Lecture
Hash table | ||
---|---|---|
Type of | associative array | |
Invented in | 1953 | |
Time complexity in O-symbolism |
||
Average | At worst | |
Memory consumption | O (n) | O (n) |
Search | O (1) | O (n) |
Insert | O (1) | O (n) |
Deletion | O (1) | O (n) |
A hash table is a data structure that implements the interface of an associative array, namely, it allows you to store pairs (key, value) and perform three operations: the operation to add a new pair, the search operation, and the operation to delete the pair by key.
There are two main options for hash tables: with chains and open addressing. The hash table contains some array elements of which are pairs (hash table with open addressing) or lists of pairs (hash table with chains).
The operation in the hash table begins with the calculation of the hash function from the key. The resulting hash value plays the role of the index in the array . Then the performed operation (add, delete or search) is redirected to the object, which is stored in the corresponding cell of the array .
The situation when the same hash value is obtained for different keys is called a collision. Such events are not so rare - for example, when inserting only 23 elements into a hash table of 365 cells in size, the probability of a collision already exceeds 50% (if each element can be equally likely to fall into any cell) - see the paradox of birthdays. Therefore, the collision resolution mechanism is an important component of any hash table.
In some special cases, it is possible to avoid collisions altogether. For example, if all the keys of the elements are known in advance (or very rarely change), then you can find some perfect hash function for them, which will distribute them among the hash table cells without collisions. Hash tables using similar hash functions do not need a collision resolution mechanism, and are called directly addressed hash tables.
The number of stored items divided by the size of the array (the number of possible hash values) is called the load factor of the hash table (load factor) and is an important parameter on which the average execution time of operations depends.
An important property of hash tables is that, with some reasonable assumptions, all three operations (search, insert, delete items) are performed on average over time. . But it is not guaranteed that the execution time of a single operation is short. This is due to the fact that when a certain value of the fill factor is reached, it is necessary to reorganize the hash table index: increase the value of the array size and re-add all pairs to the empty hash table.
There are several ways to resolve collisions.
Each cell of the array H is a pointer to a linked list (chain) of key-value pairs corresponding to the same key hash value. Collisions simply lead to the fact that there are chains with a length of more than one element.
Operations of searching or deleting an element require viewing all the elements of the corresponding chain in order to find an element with a given key in it. To add an element, you need to add an element to the end or the beginning of the corresponding list, and if the fill factor becomes too large, increase the size of the array H and rebuild the table.
Assuming that each element can fall into any position of the table H with equal probability and regardless of where any other element is, the average operation time of the element search operation is Θ (1 + α ), where α is the fill factor of the table.
The H -key pairs themselves are stored in the array. The element insertion algorithm checks the cells of the array H in a certain order until the first free cell is found, in which the new element will be written. This order is calculated on the fly, which saves memory for pointers required in chained hash tables.
The sequence in which the hash table cells are viewed is called a sample sequence . In general, it depends only on the key of the element, that is, it is the sequence h 0 ( x ), h 1 ( x ), ..., h n - 1 ( x ), where x is the key of the element, and h i ( x ) - arbitrary functions that associate each key with a cell in the hash table. The first element in the sequence, as a rule, is equal to the value of a certain hash function of the key, and the rest are considered from it in one of the following ways.
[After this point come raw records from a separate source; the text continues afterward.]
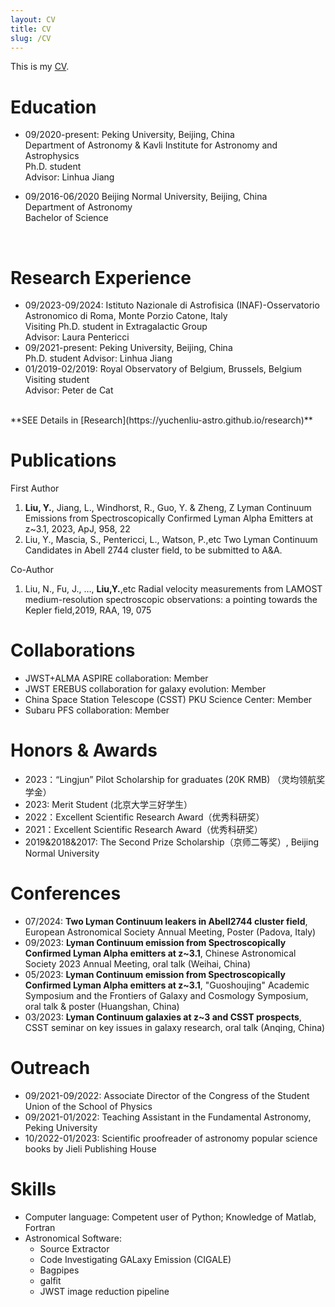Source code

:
 ```yaml
---
layout: CV
title: CV
slug: /CV
---
```


<p>This is my <a target="_blank" href="{{ "/assets/LiuYuchen_cv.pdf" | absolute_url }}">CV</a>.</p>

# Education
- 09/2020-present:      Peking University, Beijing, China	<br />
Department of Astronomy & Kavli Institute for Astronomy and Astrophysics<br />
Ph.D. student <br />
Advisor: Linhua Jiang<br />

- 09/2016-06/2020      Beijing Normal University, Beijing, China	  <br />
Department of Astronomy	 <br />
Bachelor of Science
<br />

# Research Experience

- 09/2023-09/2024: Istituto Nazionale di Astrofisica (INAF)-Osservatorio Astronomico di Roma, Monte Porzio Catone, Italy <br />
Visiting Ph.D. student in Extragalactic Group <br />
Advisor: Laura Pentericci<br />
- 09/2021-present: Peking University, Beijing, China	 <br />
Ph.D. student
Advisor: Linhua Jiang <br />
-  01/2019-02/2019: Royal Observatory of Belgium, Brussels, Belgium <br />
Visiting student <br />
Advisor: Peter de Cat                                                                 
<br />
**SEE Details in [Research](https://yuchenliu-astro.github.io/research)**

<br />

# Publications

First Author <br />
1.	**Liu, Y.**, Jiang, L., Windhorst, R., Guo, Y. & Zheng, Z 
Lyman Continuum Emissions from Spectroscopically Confirmed Lyman Alpha Emitters at z~3.1, 2023, ApJ, 958, 22 <br />
2.	Liu, Y., Mascia, S., Pentericci, L., Watson, P.,etc
Two Lyman Continuum Candidates in Abell 2744 cluster field, to be submitted to A&A. <br />

Co-Author <br />
1.	Liu, N., Fu, J., …, **Liu,Y.**,etc
Radial velocity measurements from LAMOST medium-resolution spectroscopic observations: a pointing towards the Kepler field,2019, RAA, 19, 075 <br />

# Collaborations

- JWST+ALMA ASPIRE collaboration: Member
- JWST EREBUS collaboration for galaxy evolution: Member
- China Space Station Telescope (CSST) PKU Science Center: Member
- Subaru PFS collaboration: Member

# Honors & Awards

- 2023：“Lingjun” Pilot Scholarship for graduates (20K RMB) （灵均领航奖学金）
- 2023: Merit Student (北京大学三好学生）
- 2022：Excellent Scientific Research Award（优秀科研奖）
- 2021：Excellent Scientific Research Award（优秀科研奖）
- 2019&2018&2017: The Second Prize Scholarship（京师二等奖）, Beijing Normal University

# Conferences

- 07/2024: **Two Lyman Continuum leakers in Abell2744 cluster field**, European Astronomical Society Annual Meeting, Poster (Padova, Italy)
- 09/2023: **Lyman Continuum emission from Spectroscopically Confirmed Lyman Alpha emitters at z~3.1**, Chinese Astronomical Society 2023 Annual Meeting, oral talk (Weihai, China)
- 05/2023: **Lyman Continuum emission from Spectroscopically Confirmed Lyman Alpha emitters at z~3.1**, "Guoshoujing" Academic Symposium and the Frontiers of Galaxy and Cosmology Symposium, oral talk & poster (Huangshan, China)
- 03/2023: **Lyman Continuum galaxies at z~3 and CSST prospects**, CSST seminar on key issues in galaxy research, oral talk (Anqing, China)

# Outreach

- 09/2021-09/2022: Associate Director of the Congress of the Student Union of the School of Physics
- 09/2021-01/2022: Teaching Assistant in the Fundamental Astronomy, Peking University
- 10/2022-01/2023: Scientific proofreader of astronomy popular science books by Jieli Publishing House

# Skills

- Computer language: Competent user of Python; Knowledge of Matlab, Fortran
- Astronomical Software:
  - Source Extractor
  - Code Investigating GALaxy Emission (CIGALE)
  - Bagpipes
  - galfit
  - JWST image reduction pipeline




	




<br />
For successful operation of the search algorithms, the sequence of samples must be such that all the cells of the hash table are scanned exactly once.
The search algorithm scans the hash table cells in the same order as they were inserted, until either an element with the desired key or a free cell is found (which means the absence of an element in the hash table).
Removing elements in such a scheme is somewhat difficult. Usually they do this: they turn on a boolean flag for each cell, which marks whether the element is removed in it or not. Then deleting an element consists in setting this flag for the corresponding hash table cell, but at the same time it is necessary to modify the search procedure of the existing element so that it considers the deleted cells to be occupied, and the addition procedure - so that it considers them free and resets the flag value when added.
Sample sequences
Below are some common types of sample sequences. We will immediately stipulate that the numbering of the elements of the sample sequence and the hash table cells is zero, and N is the size of the hash table (and, as noted above, also the length of the sample sequence).
hash ( x ) mod N , (hash ( x ) + 1) mod N , (hash ( x ) + 3) mod N , (hash ( x ) + 6) mod N , ...
Below is a code that demonstrates double hashing:
Comments
To leave a comment
Structures and data processing algorithms.
Terms: Structures and data processing algorithms.